I am trying to get the top frequency words in a data.table
data.table : dtable4G
key freq value
================================
thanks for the 612 support
thanks for the 380 drink
thanks for the 215 payment
thanks for the 27 encouragement
have a great 154 day
have a great 132 weekend
have a great 54 week
have a great 42 time
have a great 19 night
at the same 346 time
at the same 57 damn
at the same 30 pace
at the same 11 speed
at the same 7 level
at the same 1 rate
I tried the code
dtable4G[ , max(freq), by = key]
and
dtable4G[ , .I[which.max(freq)] , by = key]

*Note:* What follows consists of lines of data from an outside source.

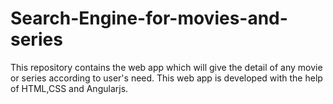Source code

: # Search-Engine-for-movies-and-series
This repository contains the web app which will give the detail of any movie or series according to user's need. This web app is developed with the help of HTML,CSS and Angularjs.
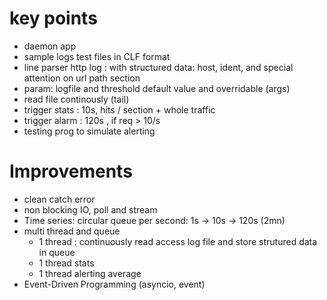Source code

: # key points
* daemon app
* sample logs test files in CLF format
* line parser http log : with structured data: host, ident, and special attention on url path section
* param: logfile and threshold default value and overridable (args)
* read file continously (tail)
* trigger stats : 10s, hits / section + whole traffic
* trigger alarm : 120s , if req > 10/s
* testing prog to simulate alerting

# Improvements
* clean catch error
* non blocking IO, poll and stream
* Time series: circular queue per second: 1s -> 10s -> 120s (2mn)
* multi thread and queue
  * 1 thread : continuously read access log file and store strutured data in queue
  * 1 thread stats
  * 1 thread alerting average
* Event-Driven Programming (asyncio, event)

Both the above commands, I am getting the same result:
key V1
====================
thanks for the 612
have a great 154
at the same 346
I want the result to be:
key freq value
================================
thanks for the 612 support
have a great 154 day
at the same 346 time
Any ideas what I am doing wrong?
EDITED
dtable4G[dtable4G[, .I[which.max(freq)], by = key]$V1]
worked for me. Though it took some time to run through my 5.4 mil rows.
But this was way faster than using
dtable4G[,.SD[which.max(freq)],by=key]
Reference: With data.table, is SD[which.max(Var1)] the fastest way to find the max of a group?